• [Required action]
Transcribe the whole listing exactly.

• [Exercise material]
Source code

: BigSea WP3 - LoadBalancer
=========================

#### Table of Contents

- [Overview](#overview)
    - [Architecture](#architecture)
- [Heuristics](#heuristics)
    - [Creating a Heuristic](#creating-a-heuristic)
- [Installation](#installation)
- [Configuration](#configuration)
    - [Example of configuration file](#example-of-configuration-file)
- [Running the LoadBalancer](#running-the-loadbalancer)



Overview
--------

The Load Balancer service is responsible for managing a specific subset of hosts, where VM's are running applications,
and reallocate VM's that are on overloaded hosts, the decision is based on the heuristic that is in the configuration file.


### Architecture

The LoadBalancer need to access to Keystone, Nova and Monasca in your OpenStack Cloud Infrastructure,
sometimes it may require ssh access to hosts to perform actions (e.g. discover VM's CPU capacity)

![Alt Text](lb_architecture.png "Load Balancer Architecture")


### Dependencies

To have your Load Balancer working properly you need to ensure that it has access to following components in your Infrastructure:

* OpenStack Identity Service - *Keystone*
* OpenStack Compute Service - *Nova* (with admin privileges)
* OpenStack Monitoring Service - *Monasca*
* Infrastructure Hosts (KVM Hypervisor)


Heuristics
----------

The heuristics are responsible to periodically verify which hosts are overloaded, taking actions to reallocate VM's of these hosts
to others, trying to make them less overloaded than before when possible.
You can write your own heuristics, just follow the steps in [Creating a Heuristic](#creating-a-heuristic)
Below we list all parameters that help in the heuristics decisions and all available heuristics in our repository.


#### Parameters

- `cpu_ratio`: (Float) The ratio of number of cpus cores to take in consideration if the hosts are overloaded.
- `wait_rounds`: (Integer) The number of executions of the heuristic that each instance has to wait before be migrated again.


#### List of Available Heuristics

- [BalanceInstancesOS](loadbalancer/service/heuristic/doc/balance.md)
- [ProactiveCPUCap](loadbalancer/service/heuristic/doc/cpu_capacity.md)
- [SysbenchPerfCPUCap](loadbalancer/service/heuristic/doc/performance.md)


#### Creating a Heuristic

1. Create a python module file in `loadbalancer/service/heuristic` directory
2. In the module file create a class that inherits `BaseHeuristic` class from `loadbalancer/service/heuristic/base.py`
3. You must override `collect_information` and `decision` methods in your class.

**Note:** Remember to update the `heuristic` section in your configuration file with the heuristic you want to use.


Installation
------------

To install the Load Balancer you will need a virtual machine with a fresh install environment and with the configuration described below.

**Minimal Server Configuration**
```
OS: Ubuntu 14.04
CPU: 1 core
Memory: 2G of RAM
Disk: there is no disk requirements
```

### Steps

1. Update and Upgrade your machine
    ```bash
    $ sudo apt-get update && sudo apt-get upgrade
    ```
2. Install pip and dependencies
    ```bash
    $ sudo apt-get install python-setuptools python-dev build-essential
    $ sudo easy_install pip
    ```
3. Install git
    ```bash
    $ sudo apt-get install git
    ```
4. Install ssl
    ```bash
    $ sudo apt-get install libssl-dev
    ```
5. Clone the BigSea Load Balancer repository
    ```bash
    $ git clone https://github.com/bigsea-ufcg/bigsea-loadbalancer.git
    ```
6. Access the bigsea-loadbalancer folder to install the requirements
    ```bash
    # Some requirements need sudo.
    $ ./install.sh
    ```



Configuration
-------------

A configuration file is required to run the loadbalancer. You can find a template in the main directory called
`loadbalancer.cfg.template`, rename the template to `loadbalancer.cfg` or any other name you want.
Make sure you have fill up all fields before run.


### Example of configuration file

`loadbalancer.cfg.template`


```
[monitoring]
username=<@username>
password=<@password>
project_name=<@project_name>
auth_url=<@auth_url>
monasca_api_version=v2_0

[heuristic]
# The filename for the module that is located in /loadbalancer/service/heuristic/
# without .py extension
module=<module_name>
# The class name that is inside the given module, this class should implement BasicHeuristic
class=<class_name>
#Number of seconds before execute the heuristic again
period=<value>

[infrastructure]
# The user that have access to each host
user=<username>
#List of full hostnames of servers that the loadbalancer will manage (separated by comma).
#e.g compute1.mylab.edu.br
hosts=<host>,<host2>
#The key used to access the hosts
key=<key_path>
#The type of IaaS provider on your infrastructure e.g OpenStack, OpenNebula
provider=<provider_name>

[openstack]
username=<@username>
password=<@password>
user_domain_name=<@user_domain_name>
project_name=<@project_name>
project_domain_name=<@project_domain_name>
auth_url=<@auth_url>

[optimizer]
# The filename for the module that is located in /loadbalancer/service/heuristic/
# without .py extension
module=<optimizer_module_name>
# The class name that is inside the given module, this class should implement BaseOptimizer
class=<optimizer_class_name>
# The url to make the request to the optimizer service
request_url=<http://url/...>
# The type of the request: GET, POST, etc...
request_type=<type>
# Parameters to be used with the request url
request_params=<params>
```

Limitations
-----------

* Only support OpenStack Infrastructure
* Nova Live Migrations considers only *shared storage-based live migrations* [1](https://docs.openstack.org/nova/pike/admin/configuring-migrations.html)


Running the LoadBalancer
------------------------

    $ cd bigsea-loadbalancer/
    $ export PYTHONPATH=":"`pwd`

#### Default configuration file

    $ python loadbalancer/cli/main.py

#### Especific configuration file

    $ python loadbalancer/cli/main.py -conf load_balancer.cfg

• [The answer]
Source code

: BigSea WP3 - LoadBalancer
=========================

#### Table of Contents

- [Overview](#overview)
    - [Architecture](#architecture)
- [Heuristics](#heuristics)
    - [Creating a Heuristic](#creating-a-heuristic)
- [Installation](#installation)
- [Configuration](#configuration)
    - [Example of configuration file](#example-of-configuration-file)
- [Running the LoadBalancer](#running-the-loadbalancer)



Overview
--------

The Load Balancer service is responsible for managing a specific subset of hosts, where VM's are running applications,
and reallocate VM's that are on overloaded hosts, the decision is based on the heuristic that is in the configuration file.


### Architecture

The LoadBalancer need to access to Keystone, Nova and Monasca in your OpenStack Cloud Infrastructure,
sometimes it may require ssh access to hosts to perform actions (e.g. discover VM's CPU capacity)

![Alt Text](lb_architecture.png "Load Balancer Architecture")


### Dependencies

To have your Load Balancer working properly you need to ensure that it has access to following components in your Infrastructure:

* OpenStack Identity Service - *Keystone*
* OpenStack Compute Service - *Nova* (with admin privileges)
* OpenStack Monitoring Service - *Monasca*
* Infrastructure Hosts (KVM Hypervisor)


Heuristics
----------

The heuristics are responsible to periodically verify which hosts are overloaded, taking actions to reallocate VM's of these hosts
to others, trying to make them less overloaded than before when possible.
You can write your own heuristics, just follow the steps in [Creating a Heuristic](#creating-a-heuristic)
Below we list all parameters that help in the heuristics decisions and all available heuristics in our repository.


#### Parameters

- `cpu_ratio`: (Float) The ratio of number of cpus cores to take in consideration if the hosts are overloaded.
- `wait_rounds`: (Integer) The number of executions of the heuristic that each instance has to wait before be migrated again.


#### List of Available Heuristics

- [BalanceInstancesOS](loadbalancer/service/heuristic/doc/balance.md)
- [ProactiveCPUCap](loadbalancer/service/heuristic/doc/cpu_capacity.md)
- [SysbenchPerfCPUCap](loadbalancer/service/heuristic/doc/performance.md)


#### Creating a Heuristic

1. Create a python module file in `loadbalancer/service/heuristic` directory
2. In the module file create a class that inherits `BaseHeuristic` class from `loadbalancer/service/heuristic/base.py`
3. You must override `collect_information` and `decision` methods in your class.

**Note:** Remember to update the `heuristic` section in your configuration file with the heuristic you want to use.


Installation
------------

To install the Load Balancer you will need a virtual machine with a fresh install environment and with the configuration described below.

**Minimal Server Configuration**
```
OS: Ubuntu 14.04
CPU: 1 core
Memory: 2G of RAM
Disk: there is no disk requirements
```

### Steps

1. Update and Upgrade your machine
    ```bash
    $ sudo apt-get update && sudo apt-get upgrade
    ```
2. Install pip and dependencies
    ```bash
    $ sudo apt-get install python-setuptools python-dev build-essential
    $ sudo easy_install pip
    ```
3. Install git
    ```bash
    $ sudo apt-get install git
    ```
4. Install ssl
    ```bash
    $ sudo apt-get install libssl-dev
    ```
5. Clone the BigSea Load Balancer repository
    ```bash
    $ git clone https://github.com/bigsea-ufcg/bigsea-loadbalancer.git
    ```
6. Access the bigsea-loadbalancer folder to install the requirements
    ```bash
    # Some requirements need sudo.
    $ ./install.sh
    ```



Configuration
-------------

A configuration file is required to run the loadbalancer. You can find a template in the main directory called
`loadbalancer.cfg.template`, rename the template to `loadbalancer.cfg` or any other name you want.
Make sure you have fill up all fields before run.


### Example of configuration file

`loadbalancer.cfg.template`


```
[monitoring]
username=<@username>
password=<@password>
project_name=<@project_name>
auth_url=<@auth_url>
monasca_api_version=v2_0

[heuristic]
# The filename for the module that is located in /loadbalancer/service/heuristic/
# without .py extension
module=<module_name>
# The class name that is inside the given module, this class should implement BasicHeuristic
class=<class_name>
#Number of seconds before execute the heuristic again
period=<value>

[infrastructure]
# The user that have access to each host
user=<username>
#List of full hostnames of servers that the loadbalancer will manage (separated by comma).
#e.g compute1.mylab.edu.br
hosts=<host>,<host2>
#The key used to access the hosts
key=<key_path>
#The type of IaaS provider on your infrastructure e.g OpenStack, OpenNebula
provider=<provider_name>

[openstack]
username=<@username>
password=<@password>
user_domain_name=<@user_domain_name>
project_name=<@project_name>
project_domain_name=<@project_domain_name>
auth_url=<@auth_url>

[optimizer]
# The filename for the module that is located in /loadbalancer/service/heuristic/
# without .py extension
module=<optimizer_module_name>
# The class name that is inside the given module, this class should implement BaseOptimizer
class=<optimizer_class_name>
# The url to make the request to the optimizer service
request_url=<http://url/...>
# The type of the request: GET, POST, etc...
request_type=<type>
# Parameters to be used with the request url
request_params=<params>
```

Limitations
-----------

* Only support OpenStack Infrastructure
* Nova Live Migrations considers only *shared storage-based live migrations* [1](https://docs.openstack.org/nova/pike/admin/configuring-migrations.html)


Running the LoadBalancer
------------------------

    $ cd bigsea-loadbalancer/
    $ export PYTHONPATH=":"`pwd`

#### Default configuration file

    $ python loadbalancer/cli/main.py

#### Especific configuration file

    $ python loadbalancer/cli/main.py -conf load_balancer.cfg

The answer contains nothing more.